A aposta na formação de novos talentos na investigação é uma prioridade do CIBIO?

É uma preocupação. Se nós conseguirmos fazer o melhor possível, naturalmente vamos conseguir atrair atenção. E atraindo atenção, novas pessoas vão querer vir para cá. Por outro lado, são uma prioridade para nós alunos com elevada motivação e que demonstram talento. É difícil fazer ciência em Portugal, principalmente devido a recursos financeiros, mas eles existem e nós temos procurado activamente, pensando sempre em dar condições a esses alunos com elevados níveis de motivação.

Quais os maiores desafios que a Universidade pode enfrentar a partir de agora?

Eu acho que a Universidade do Porto vai no bom caminho, está a conseguir projecção internacional em várias áreas. E o maior desafio vai ser manter esta posição e melhorar, porque a competição vai ser cada vez maior a nível nacional e internacional. Esta continuação passa por dois pontos: a continuação da procura em fazer boa ciência e boa investigação e a divulgação também a nível nacional, principalmente para atrair alunos que estejam motivados. Eu estou perfeitamente optimista que a UP vai conseguir atingir esse ponto.

E o futuro do Paulo Célio Alves, por onde passa?

Agora estou ligado a uma nova área da biologia, a genética da conservação, que se preocupa com a conservação das espécies e das populações e em que se utilizam ferramentas moleculares.
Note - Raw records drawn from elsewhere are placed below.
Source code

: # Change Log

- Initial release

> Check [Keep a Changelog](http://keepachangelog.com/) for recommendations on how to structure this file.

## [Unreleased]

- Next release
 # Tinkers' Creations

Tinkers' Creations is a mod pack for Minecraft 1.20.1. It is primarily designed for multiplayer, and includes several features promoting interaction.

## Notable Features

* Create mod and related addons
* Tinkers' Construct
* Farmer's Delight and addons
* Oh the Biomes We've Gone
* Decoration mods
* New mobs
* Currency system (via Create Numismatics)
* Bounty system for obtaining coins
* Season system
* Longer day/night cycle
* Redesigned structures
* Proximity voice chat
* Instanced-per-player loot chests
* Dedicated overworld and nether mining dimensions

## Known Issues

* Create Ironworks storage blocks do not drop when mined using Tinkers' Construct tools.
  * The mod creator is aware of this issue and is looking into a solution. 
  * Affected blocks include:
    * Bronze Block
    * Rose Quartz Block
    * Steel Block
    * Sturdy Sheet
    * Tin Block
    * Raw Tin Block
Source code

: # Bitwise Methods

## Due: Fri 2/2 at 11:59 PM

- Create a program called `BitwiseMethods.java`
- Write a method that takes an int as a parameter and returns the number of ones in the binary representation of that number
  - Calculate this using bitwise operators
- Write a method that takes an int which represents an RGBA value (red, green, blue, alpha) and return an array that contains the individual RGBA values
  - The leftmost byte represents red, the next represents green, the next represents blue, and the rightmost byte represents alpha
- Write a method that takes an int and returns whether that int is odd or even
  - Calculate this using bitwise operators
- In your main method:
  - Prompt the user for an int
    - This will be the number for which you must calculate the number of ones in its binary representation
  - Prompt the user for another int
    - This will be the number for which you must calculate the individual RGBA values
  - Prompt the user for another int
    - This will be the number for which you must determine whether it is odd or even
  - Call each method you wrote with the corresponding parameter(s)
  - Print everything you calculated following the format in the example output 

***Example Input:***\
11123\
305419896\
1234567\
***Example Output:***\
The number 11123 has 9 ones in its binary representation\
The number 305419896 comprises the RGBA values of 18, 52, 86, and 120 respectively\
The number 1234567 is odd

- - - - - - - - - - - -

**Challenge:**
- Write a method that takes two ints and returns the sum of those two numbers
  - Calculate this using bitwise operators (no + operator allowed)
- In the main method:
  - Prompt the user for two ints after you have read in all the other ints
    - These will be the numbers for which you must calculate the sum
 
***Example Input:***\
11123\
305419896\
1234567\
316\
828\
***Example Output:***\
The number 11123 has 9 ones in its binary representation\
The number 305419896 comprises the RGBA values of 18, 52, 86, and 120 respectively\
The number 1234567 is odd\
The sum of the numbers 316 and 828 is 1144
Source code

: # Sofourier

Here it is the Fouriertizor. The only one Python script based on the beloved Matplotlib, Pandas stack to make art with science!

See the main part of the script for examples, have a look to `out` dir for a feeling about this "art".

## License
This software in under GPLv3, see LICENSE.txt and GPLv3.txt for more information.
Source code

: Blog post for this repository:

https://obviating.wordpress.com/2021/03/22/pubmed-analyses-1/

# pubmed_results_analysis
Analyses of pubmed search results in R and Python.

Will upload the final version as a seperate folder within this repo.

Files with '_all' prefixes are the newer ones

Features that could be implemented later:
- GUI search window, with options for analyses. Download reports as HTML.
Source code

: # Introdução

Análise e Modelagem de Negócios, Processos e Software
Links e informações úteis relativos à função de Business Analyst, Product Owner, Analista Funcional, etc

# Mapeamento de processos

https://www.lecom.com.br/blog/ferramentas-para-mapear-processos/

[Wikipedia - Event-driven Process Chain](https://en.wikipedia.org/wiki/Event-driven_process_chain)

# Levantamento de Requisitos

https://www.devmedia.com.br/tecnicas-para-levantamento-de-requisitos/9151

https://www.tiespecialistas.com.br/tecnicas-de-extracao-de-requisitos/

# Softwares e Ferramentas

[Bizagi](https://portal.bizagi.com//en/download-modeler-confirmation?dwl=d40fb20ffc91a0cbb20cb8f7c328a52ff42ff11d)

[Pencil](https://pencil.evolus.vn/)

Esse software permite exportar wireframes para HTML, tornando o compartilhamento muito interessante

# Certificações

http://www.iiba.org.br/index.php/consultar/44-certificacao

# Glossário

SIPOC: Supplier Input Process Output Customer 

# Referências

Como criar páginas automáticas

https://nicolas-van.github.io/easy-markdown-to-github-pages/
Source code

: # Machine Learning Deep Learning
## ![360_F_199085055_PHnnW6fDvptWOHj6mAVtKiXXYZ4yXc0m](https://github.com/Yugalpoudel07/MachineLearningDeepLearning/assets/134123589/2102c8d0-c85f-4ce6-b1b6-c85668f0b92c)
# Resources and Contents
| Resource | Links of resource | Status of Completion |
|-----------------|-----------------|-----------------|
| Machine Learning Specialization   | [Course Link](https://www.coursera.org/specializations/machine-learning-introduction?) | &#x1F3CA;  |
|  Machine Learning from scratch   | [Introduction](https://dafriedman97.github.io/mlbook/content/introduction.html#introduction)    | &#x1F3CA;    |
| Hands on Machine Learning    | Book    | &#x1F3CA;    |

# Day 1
São ferramentas que podem passar pela genética forense e que envolvem análises de ADN para estudar espécies que são difíceis de observar ou de estudar de outra forma a não ser por vestígios. É um pouco fazer estudos de populações de espécies animais usando aquelas ferramentas que se usam em investigação criminal: procurar vestígios animais, pelos ou penas, de onde consigamos extrair ADN.